• **Task to complete**: Your output should consist of the lines from the first line of the records below through the one with "#### **Example: SUM**", exactly, minus the pictures.

• **Records supplied**:

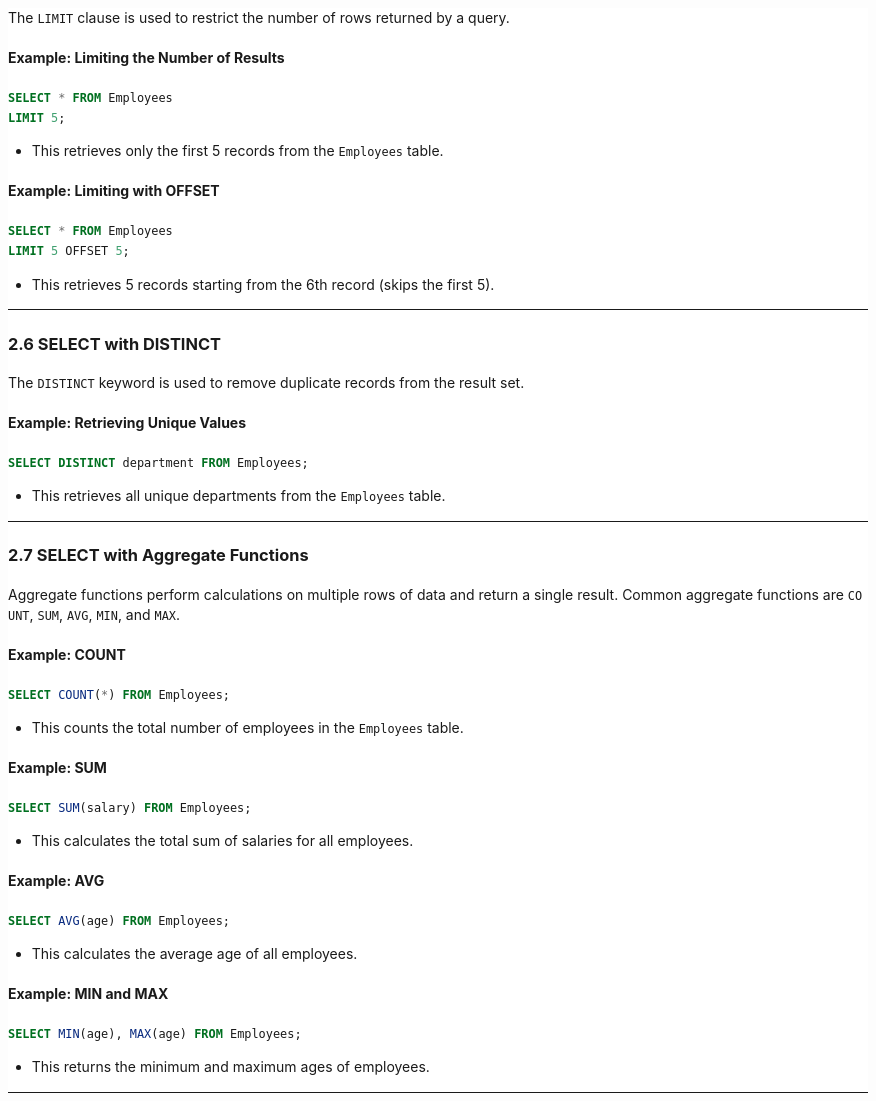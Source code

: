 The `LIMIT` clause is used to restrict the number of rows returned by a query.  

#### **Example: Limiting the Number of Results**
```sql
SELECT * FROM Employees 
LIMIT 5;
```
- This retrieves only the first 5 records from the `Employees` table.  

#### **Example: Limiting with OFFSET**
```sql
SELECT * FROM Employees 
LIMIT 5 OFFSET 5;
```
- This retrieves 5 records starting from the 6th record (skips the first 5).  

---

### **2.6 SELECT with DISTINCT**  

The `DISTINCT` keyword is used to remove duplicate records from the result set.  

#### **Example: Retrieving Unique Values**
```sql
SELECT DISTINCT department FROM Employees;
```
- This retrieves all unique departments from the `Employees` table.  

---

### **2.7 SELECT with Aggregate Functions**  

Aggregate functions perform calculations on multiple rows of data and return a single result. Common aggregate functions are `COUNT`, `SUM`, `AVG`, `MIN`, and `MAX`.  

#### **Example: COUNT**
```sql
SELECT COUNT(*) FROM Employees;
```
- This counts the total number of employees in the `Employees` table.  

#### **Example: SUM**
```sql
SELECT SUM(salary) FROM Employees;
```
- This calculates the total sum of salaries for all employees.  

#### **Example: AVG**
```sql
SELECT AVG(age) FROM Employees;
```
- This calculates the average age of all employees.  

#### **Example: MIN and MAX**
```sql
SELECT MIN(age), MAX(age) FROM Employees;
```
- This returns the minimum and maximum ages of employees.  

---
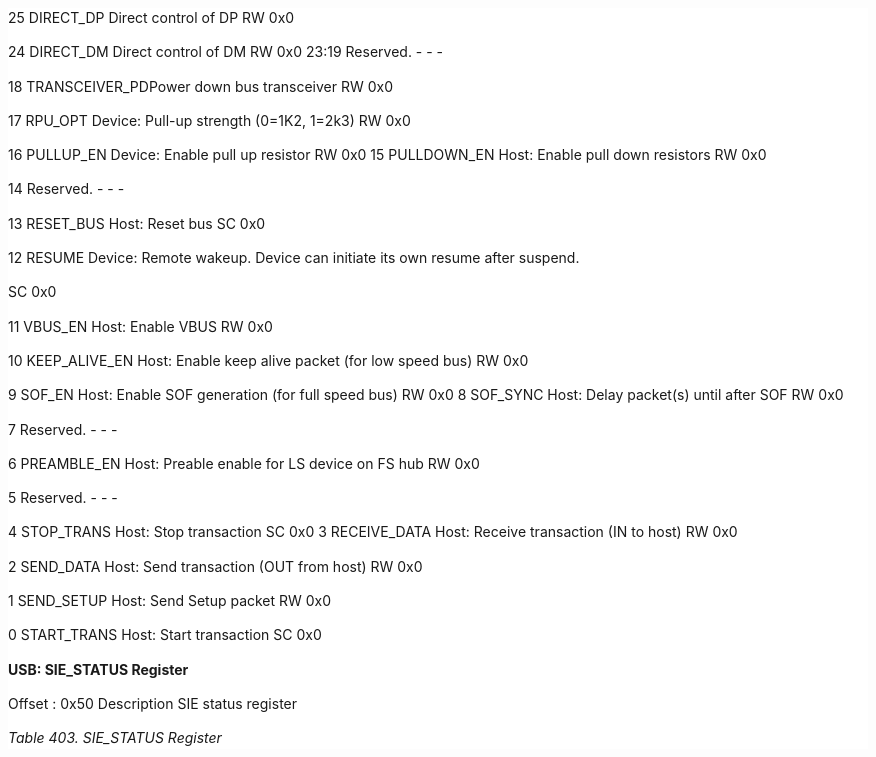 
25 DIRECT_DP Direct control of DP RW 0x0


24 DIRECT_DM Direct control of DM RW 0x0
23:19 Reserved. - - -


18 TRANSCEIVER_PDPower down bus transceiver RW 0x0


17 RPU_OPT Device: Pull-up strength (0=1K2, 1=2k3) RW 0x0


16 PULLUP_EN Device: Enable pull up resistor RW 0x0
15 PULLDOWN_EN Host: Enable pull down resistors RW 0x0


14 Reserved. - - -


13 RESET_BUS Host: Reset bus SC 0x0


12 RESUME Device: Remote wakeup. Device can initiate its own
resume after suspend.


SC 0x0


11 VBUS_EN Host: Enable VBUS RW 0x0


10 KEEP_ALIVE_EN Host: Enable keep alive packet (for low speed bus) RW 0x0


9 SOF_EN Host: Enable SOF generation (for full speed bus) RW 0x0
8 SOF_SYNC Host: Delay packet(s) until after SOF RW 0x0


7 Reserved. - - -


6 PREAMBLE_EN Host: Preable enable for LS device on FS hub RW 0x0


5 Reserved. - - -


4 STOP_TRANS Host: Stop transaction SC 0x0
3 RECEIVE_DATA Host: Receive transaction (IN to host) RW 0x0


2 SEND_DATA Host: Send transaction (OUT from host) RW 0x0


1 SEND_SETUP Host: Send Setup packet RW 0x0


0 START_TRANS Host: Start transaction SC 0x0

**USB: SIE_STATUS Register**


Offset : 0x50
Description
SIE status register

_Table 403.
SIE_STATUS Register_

• **Solution to this task**:
Source code

: The `LIMIT` clause is used to restrict the number of rows returned by a query.  

#### **Example: Limiting the Number of Results**
```sql
SELECT * FROM Employees 
LIMIT 5;
```
- This retrieves only the first 5 records from the `Employees` table.  

#### **Example: Limiting with OFFSET**
```sql
SELECT * FROM Employees 
LIMIT 5 OFFSET 5;
```
- This retrieves 5 records starting from the 6th record (skips the first 5).  

---

### **2.6 SELECT with DISTINCT**  

The `DISTINCT` keyword is used to remove duplicate records from the result set.  

#### **Example: Retrieving Unique Values**
```sql
SELECT DISTINCT department FROM Employees;
```
- This retrieves all unique departments from the `Employees` table.  

---

### **2.7 SELECT with Aggregate Functions**  

Aggregate functions perform calculations on multiple rows of data and return a single result. Common aggregate functions are `COUNT`, `SUM`, `AVG`, `MIN`, and `MAX`.  

#### **Example: COUNT**
```sql
SELECT COUNT(*) FROM Employees;
```
- This counts the total number of employees in the `Employees` table.  

#### **Example: SUM**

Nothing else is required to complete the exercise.